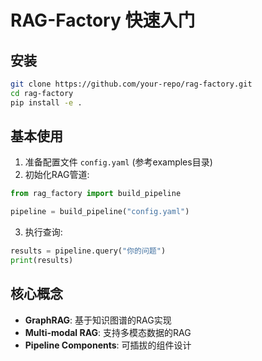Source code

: # RAG-Factory 快速入门

## 安装

```bash
git clone https://github.com/your-repo/rag-factory.git
cd rag-factory
pip install -e .
```

## 基本使用

1. 准备配置文件 `config.yaml` (参考examples目录)
2. 初始化RAG管道:

```python
from rag_factory import build_pipeline

pipeline = build_pipeline("config.yaml")
```

3. 执行查询:

```python
results = pipeline.query("你的问题")
print(results)
```

## 核心概念

- **GraphRAG**: 基于知识图谱的RAG实现
- **Multi-modal RAG**: 支持多模态数据的RAG
- **Pipeline Components**: 可插拔的组件设计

********************

**EXERCISE:** Tally the lines in the listing that hold "yaml" and report the number alone.

**EXERCISE SOLUTION:** 2